Why I became an activist
Lately a lot of people have been asking me what I do with my life, I ask myself that every day and I would like to answer once and for all, at least to have a link to share instead of repeating everything again.
Quote by Martin Luther King Jr: "those who love peace must learn to organize as effectively as those who love war"
I want to change the world, that’s the only thing I’ve had clear since I was a child, when I looked at adults behaving in a violent, distorted manner. I saw we, the kids, where much more calmed and riper in judgment than the average person, and that a child with bad temper, anger, or “bad” was basically a copy of his/her environment. But we were not born this way.
Since I was a small boy I had constantly being ignored for being "too young” and that has been perhaps the most difficult burden that I’ve had to carry. As I look back, I was not wrong; it was a huge hindrance not to have those years to presume by. Today that no longer applies, nor the famous title which I am close to completing, nor the judgment of having reached nothing in life. It was never really valid, but at least the rest have been left without pretext.
As I said: I want to change the world, and that outlook is profoundly clear to me. I had all kinds of frustrations in my head and necessity to do something about it was always evident, but once you find the solutions, the battle becomes inescapable.
Today 21,000 children starved to death, which means that every 4 seconds a child dies of hunger. Count it out slowly 1, 2, 3... and again: 1, 2, 3... The son of someone exactly like you has been starving for at least a week, his stomach has burned on the inside, his body has eaten itself, his skin has frozen, his muscles disappeared, his brain turned anxious, confused, desperate, lost, he can barely breathe, and finally he dies in continual agony.
Every day 200 species disappear, we will never see them again, nor ever learn from them. Part of the only home we have will be consumed, making our home smaller and smaller; war will continue, and someone will see their husband or wife come back in pieces over a stretcher. Why wouldn’t I want to change the world?
I constantly hear people lamenting over an empty meaningless life and every time I ask, there is always a dream that went unfulfilled, generally altruistic, or of personal development, that innate curiosity that we force ourselves to ignore.

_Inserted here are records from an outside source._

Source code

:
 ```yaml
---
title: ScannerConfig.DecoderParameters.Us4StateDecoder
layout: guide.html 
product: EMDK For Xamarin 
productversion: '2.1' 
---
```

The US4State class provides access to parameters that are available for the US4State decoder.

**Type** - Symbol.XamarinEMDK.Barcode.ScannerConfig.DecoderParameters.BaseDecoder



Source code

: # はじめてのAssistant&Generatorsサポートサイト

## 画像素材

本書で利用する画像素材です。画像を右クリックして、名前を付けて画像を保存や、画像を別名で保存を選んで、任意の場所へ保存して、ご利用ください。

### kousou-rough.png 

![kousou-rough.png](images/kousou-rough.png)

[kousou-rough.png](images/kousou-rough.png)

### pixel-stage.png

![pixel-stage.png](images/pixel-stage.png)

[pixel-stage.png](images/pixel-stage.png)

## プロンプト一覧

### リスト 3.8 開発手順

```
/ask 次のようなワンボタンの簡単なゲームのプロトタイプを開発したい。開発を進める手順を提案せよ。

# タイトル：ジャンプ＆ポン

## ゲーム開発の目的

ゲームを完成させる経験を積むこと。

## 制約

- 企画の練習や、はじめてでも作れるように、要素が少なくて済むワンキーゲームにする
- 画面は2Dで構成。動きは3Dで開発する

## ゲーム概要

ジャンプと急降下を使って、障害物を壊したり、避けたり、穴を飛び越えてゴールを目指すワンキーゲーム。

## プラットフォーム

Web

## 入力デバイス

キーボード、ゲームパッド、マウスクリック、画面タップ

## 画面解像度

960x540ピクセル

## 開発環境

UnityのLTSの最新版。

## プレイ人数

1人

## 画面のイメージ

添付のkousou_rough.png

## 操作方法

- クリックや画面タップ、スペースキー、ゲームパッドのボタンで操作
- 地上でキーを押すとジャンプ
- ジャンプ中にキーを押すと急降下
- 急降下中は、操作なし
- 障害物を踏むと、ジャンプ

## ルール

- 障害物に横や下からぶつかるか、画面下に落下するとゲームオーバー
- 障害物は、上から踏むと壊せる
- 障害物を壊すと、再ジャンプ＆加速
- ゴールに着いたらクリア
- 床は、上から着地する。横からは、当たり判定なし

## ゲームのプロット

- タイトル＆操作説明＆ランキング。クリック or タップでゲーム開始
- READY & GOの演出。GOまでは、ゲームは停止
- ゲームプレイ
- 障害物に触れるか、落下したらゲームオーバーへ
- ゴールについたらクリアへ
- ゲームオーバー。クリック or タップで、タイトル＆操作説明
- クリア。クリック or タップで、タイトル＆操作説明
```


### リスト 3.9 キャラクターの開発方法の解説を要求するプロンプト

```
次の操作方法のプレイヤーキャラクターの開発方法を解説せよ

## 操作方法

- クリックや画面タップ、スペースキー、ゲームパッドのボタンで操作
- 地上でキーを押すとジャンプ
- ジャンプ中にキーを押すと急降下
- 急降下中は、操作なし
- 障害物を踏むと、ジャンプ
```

That’s why I do what I do, not just because I know the problem, and because my empathy doesn’t allow me to ignore it, but because I know about the solution, about the impact of its application, about how irrelevant the obstacles that exist become. I am not a romantic; I don’t want a better world for my kids… I want a better world for my family, for the person that is in the room next door, for the being that has to pick food from the trash, even when you don’t know it, for those who die in starvation, for those who think that they are alone in this fight. You are my family.
I do what I do not because it is easy but it is worth, because only a deep comprehension of our problems, their solutions and the way that people behaves, on their own and as a group, will take us to a better place in the future. I teach not for necessity but for solidarity, because a family with members in discord is incomplete. Who hasn’t lived it?
I am homesick, I want to sleep peacefully, accompanied, with no troubles in my head, with the certainty that I receive all the help I can get, without doubting for a second that the people that take care of me are keeping an eye on me, I long to have something new to learn everyday, something to satisfy my curiosity and finally, I desire to rest pretty aware that we all consciously share the same feeling.
Will you give me a hand?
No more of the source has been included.